• EXERCISE AIM: What is needed here is an exact copy of all the records below.
+--
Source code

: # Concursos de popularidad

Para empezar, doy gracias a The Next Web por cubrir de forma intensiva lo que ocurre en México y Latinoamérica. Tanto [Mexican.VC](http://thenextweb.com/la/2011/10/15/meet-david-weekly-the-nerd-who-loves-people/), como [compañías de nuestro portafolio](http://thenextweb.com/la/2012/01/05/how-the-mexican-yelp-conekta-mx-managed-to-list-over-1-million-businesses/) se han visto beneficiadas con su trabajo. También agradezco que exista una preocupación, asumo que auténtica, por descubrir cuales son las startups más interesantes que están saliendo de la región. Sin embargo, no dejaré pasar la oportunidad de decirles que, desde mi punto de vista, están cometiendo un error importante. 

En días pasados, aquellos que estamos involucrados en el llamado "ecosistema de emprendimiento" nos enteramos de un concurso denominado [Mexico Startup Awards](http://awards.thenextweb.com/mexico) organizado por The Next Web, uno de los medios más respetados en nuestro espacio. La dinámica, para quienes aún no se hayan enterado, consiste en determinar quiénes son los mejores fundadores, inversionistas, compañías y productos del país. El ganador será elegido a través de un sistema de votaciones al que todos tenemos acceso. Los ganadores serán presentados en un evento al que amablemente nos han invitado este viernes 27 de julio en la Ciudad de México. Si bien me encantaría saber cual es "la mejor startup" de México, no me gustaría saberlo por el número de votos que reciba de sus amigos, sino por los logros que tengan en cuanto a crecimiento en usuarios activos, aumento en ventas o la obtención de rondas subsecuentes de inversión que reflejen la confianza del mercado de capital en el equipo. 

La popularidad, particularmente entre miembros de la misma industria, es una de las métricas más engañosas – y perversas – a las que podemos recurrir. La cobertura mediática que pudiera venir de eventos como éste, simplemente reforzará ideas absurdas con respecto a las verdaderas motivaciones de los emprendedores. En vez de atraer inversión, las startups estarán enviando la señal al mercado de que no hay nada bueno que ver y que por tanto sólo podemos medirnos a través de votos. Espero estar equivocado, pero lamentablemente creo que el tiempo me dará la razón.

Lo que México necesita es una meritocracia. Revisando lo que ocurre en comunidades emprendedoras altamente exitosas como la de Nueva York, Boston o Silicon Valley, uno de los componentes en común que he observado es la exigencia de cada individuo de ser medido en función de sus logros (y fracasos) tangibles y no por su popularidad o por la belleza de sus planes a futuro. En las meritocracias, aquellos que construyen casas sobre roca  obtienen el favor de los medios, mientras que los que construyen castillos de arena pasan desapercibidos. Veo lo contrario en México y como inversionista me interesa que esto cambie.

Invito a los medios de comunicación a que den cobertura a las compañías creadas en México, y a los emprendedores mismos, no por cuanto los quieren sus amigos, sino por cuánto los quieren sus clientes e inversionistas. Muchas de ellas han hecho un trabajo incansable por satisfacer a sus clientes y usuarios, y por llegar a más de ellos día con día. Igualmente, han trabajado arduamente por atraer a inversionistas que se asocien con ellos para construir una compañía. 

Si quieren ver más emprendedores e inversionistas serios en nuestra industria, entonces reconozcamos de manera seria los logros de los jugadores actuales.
+--
• TASK RESULT:
Source code

: # Concursos de popularidad

Para empezar, doy gracias a The Next Web por cubrir de forma intensiva lo que ocurre en México y Latinoamérica. Tanto [Mexican.VC](http://thenextweb.com/la/2011/10/15/meet-david-weekly-the-nerd-who-loves-people/), como [compañías de nuestro portafolio](http://thenextweb.com/la/2012/01/05/how-the-mexican-yelp-conekta-mx-managed-to-list-over-1-million-businesses/) se han visto beneficiadas con su trabajo. También agradezco que exista una preocupación, asumo que auténtica, por descubrir cuales son las startups más interesantes que están saliendo de la región. Sin embargo, no dejaré pasar la oportunidad de decirles que, desde mi punto de vista, están cometiendo un error importante. 

En días pasados, aquellos que estamos involucrados en el llamado "ecosistema de emprendimiento" nos enteramos de un concurso denominado [Mexico Startup Awards](http://awards.thenextweb.com/mexico) organizado por The Next Web, uno de los medios más respetados en nuestro espacio. La dinámica, para quienes aún no se hayan enterado, consiste en determinar quiénes son los mejores fundadores, inversionistas, compañías y productos del país. El ganador será elegido a través de un sistema de votaciones al que todos tenemos acceso. Los ganadores serán presentados en un evento al que amablemente nos han invitado este viernes 27 de julio en la Ciudad de México. Si bien me encantaría saber cual es "la mejor startup" de México, no me gustaría saberlo por el número de votos que reciba de sus amigos, sino por los logros que tengan en cuanto a crecimiento en usuarios activos, aumento en ventas o la obtención de rondas subsecuentes de inversión que reflejen la confianza del mercado de capital en el equipo. 

La popularidad, particularmente entre miembros de la misma industria, es una de las métricas más engañosas – y perversas – a las que podemos recurrir. La cobertura mediática que pudiera venir de eventos como éste, simplemente reforzará ideas absurdas con respecto a las verdaderas motivaciones de los emprendedores. En vez de atraer inversión, las startups estarán enviando la señal al mercado de que no hay nada bueno que ver y que por tanto sólo podemos medirnos a través de votos. Espero estar equivocado, pero lamentablemente creo que el tiempo me dará la razón.

Lo que México necesita es una meritocracia. Revisando lo que ocurre en comunidades emprendedoras altamente exitosas como la de Nueva York, Boston o Silicon Valley, uno de los componentes en común que he observado es la exigencia de cada individuo de ser medido en función de sus logros (y fracasos) tangibles y no por su popularidad o por la belleza de sus planes a futuro. En las meritocracias, aquellos que construyen casas sobre roca  obtienen el favor de los medios, mientras que los que construyen castillos de arena pasan desapercibidos. Veo lo contrario en México y como inversionista me interesa que esto cambie.

Invito a los medios de comunicación a que den cobertura a las compañías creadas en México, y a los emprendedores mismos, no por cuanto los quieren sus amigos, sino por cuánto los quieren sus clientes e inversionistas. Muchas de ellas han hecho un trabajo incansable por satisfacer a sus clientes y usuarios, y por llegar a más de ellos día con día. Igualmente, han trabajado arduamente por atraer a inversionistas que se asocien con ellos para construir una compañía. 

Si quieren ver más emprendedores e inversionistas serios en nuestra industria, entonces reconozcamos de manera seria los logros de los jugadores actuales.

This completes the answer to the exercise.